◆ **Try it**
Search the records for lines that contain the word "model". Copy them all.

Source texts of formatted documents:

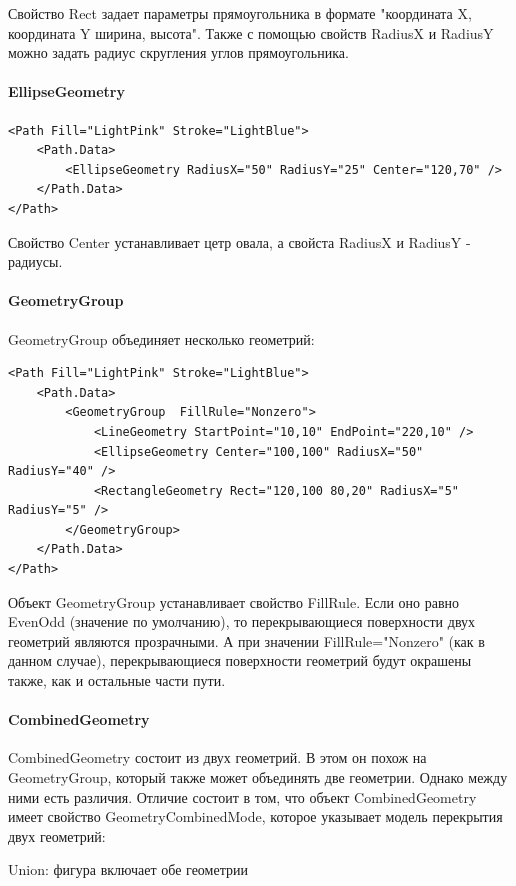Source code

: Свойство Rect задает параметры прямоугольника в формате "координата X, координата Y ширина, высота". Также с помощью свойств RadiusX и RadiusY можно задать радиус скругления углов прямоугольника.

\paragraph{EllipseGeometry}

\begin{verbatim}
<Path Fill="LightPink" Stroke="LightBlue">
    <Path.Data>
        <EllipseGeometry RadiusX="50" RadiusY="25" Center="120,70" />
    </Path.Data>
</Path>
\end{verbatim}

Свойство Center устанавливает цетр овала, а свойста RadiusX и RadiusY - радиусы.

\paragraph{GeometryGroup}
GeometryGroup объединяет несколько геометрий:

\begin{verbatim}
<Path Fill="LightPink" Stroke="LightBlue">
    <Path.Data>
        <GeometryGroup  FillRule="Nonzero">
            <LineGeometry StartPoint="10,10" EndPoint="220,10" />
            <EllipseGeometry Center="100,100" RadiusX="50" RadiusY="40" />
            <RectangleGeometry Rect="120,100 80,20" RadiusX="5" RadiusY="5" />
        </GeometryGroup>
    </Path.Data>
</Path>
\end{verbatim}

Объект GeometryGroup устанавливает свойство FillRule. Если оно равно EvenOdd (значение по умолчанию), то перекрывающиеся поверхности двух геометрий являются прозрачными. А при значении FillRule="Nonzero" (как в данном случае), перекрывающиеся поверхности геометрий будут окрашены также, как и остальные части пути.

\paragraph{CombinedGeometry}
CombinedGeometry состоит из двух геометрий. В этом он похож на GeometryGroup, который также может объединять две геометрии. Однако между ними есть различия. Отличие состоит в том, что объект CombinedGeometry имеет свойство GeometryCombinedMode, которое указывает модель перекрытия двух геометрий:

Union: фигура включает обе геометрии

==

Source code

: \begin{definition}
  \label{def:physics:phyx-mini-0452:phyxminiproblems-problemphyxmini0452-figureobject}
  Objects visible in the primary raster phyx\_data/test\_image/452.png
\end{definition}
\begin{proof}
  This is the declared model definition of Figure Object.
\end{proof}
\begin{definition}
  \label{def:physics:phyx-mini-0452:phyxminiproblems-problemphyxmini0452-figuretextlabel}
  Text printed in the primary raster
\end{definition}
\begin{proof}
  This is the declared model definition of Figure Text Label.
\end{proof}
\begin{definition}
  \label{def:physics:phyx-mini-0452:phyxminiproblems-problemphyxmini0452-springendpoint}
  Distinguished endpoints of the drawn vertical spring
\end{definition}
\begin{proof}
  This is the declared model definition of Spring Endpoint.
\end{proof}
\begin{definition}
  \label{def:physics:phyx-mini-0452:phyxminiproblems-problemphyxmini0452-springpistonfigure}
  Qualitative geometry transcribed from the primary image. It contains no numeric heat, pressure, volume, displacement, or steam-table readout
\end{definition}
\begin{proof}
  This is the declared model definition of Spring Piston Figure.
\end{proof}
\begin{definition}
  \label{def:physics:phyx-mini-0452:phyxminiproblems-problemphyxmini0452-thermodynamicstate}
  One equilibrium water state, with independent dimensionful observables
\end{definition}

◆ **Final answer**
  This is the declared model definition of Figure Object.
  This is the declared model definition of Figure Text Label.
  This is the declared model definition of Spring Endpoint.
  This is the declared model definition of Spring Piston Figure.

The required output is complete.